新採用職員を前に訓示する福田知事。「若いエネルギーを持った皆さんの力が必要不可欠」と激励した=4月1日、県総合文化センター

 6選出馬へ調整-。5月中旬、沈黙を保つ福田富一(ふくだとみかず)知事(71)の去就報道に、県関係者の心はざわついた。「年齢的に終わりが見えているトップに誰がついていくのか。県政が停滞しかねない」。実績だけで高齢多選批判はかわせない。

 県政史上異例の長期政権に、懸念や不満は漏れ出ている。「幅広く意見を聞き、波風を立てない結論にたどり着く」。県幹部OBの目には、福田氏の無難な県政運営が消極的に映る。自民党の元県議は「知事の固定化で人材が育たない。トップの交代は必要だ」と新陳代謝を求める。

 全国知事会によると、知事の歴代最長は8期。現職では5期が最も長く、福田氏を含め5人いる。福田氏は本県知事で最多の当選回数を誇る。

 法律上、在任期間に制限はない。ただ東北大の河村和徳(かわむらかずのり)准教授(政治学)は3期12年が理想とみる。それ以上の多選になれば「職員は県民よりも上(知事)を見て動くようになる。幹部ならば、なおさらだ。『無敵』になった知事に意見できる議員もいなくなる」と指摘する。

 行政の硬直化、政策の独善化などが多選の弊害とされる。知事1強の下、議会がオール与党化すれば、行政監視機能の低下を招きかねない。

 栃木県庁では、自己都合で退職する若手や中堅が目立っている。2023年度は20代21人に上り、19年度の4倍に増えた。将来を嘱望された“エース級”の退職もあり、マンネリ化した組織の影響と漏らす関係者もいる。

 「青年政治家の頃は高齢多選を批判していた。

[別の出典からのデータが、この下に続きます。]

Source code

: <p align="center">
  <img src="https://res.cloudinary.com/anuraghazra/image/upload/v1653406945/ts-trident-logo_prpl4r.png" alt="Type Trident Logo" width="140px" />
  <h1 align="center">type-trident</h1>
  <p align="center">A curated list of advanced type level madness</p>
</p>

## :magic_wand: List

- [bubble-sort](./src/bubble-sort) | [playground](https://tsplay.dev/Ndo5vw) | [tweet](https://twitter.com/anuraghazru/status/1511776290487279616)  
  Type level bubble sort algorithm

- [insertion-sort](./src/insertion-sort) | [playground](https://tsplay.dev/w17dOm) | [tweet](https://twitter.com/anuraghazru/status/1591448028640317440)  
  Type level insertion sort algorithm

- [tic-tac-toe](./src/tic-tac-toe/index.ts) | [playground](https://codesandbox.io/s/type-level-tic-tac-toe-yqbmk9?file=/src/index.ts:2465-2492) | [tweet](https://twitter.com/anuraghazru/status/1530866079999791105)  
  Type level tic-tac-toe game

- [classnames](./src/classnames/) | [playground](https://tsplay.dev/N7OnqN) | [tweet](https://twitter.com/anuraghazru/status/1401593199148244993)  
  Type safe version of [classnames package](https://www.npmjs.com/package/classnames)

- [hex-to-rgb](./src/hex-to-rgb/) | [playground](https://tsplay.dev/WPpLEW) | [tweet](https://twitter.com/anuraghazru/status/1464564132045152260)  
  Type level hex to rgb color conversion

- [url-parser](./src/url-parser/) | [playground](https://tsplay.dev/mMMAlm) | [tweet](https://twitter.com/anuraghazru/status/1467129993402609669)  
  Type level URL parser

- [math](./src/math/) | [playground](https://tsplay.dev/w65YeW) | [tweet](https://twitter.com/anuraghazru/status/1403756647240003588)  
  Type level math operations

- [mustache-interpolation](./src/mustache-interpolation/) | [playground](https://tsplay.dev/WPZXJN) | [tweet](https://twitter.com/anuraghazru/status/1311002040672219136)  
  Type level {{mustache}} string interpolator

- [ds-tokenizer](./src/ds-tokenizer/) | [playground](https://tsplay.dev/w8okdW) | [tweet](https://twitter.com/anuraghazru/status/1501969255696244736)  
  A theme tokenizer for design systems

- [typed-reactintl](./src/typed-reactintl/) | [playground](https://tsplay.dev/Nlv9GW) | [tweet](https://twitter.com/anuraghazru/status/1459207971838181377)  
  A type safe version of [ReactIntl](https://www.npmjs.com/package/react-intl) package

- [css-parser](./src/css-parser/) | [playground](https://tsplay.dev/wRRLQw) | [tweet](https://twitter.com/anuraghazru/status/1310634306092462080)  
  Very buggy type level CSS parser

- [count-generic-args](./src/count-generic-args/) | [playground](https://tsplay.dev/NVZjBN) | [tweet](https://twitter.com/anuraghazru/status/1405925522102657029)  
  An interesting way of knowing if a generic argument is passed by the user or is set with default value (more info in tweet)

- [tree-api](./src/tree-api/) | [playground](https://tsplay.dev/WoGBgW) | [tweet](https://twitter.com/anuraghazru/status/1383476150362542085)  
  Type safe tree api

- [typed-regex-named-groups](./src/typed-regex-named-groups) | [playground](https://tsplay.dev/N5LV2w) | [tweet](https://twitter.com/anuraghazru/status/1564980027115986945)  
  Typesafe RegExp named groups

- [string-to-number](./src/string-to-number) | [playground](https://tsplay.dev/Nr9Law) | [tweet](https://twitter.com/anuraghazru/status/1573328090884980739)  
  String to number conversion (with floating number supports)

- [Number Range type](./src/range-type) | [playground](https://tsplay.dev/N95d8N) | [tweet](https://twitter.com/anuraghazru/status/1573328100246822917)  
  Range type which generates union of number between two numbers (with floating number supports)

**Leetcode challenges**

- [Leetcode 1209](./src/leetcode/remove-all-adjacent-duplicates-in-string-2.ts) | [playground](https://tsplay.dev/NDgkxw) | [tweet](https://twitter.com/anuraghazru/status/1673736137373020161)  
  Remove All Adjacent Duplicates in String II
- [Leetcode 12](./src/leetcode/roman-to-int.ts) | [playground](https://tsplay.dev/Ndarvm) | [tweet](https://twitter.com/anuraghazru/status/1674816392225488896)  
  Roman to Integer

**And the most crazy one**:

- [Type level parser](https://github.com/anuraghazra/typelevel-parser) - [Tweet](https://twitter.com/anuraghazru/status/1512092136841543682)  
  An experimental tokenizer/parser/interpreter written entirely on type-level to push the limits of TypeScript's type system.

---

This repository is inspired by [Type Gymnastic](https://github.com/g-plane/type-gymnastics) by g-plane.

ミイラ取りがミイラになった」

 6選出馬を正式表明した21日の記者会見で、福田氏は政治信条の変遷を認めた。長く同じ座に居続ける権力者を戒める「権腐十年」を旨としてきた福田氏。口にした言葉に、自虐と自省がのぞいた。

 福田氏は「(周囲の忖度(そんたく)が)全くないかと言われればあるかもしれない」とも話した。「多選の弊害が出ないよう気を引き締めていく」と自戒するが、その効果は見えにくい。

 6選出馬は、4年前と変わらず後継や多選の問題を露呈した。前回5期目を託した有権者に、福田氏の決断はどう映るのか。多選を納得させる取り組みを県民に示せるのか。福田氏の公約が注目される。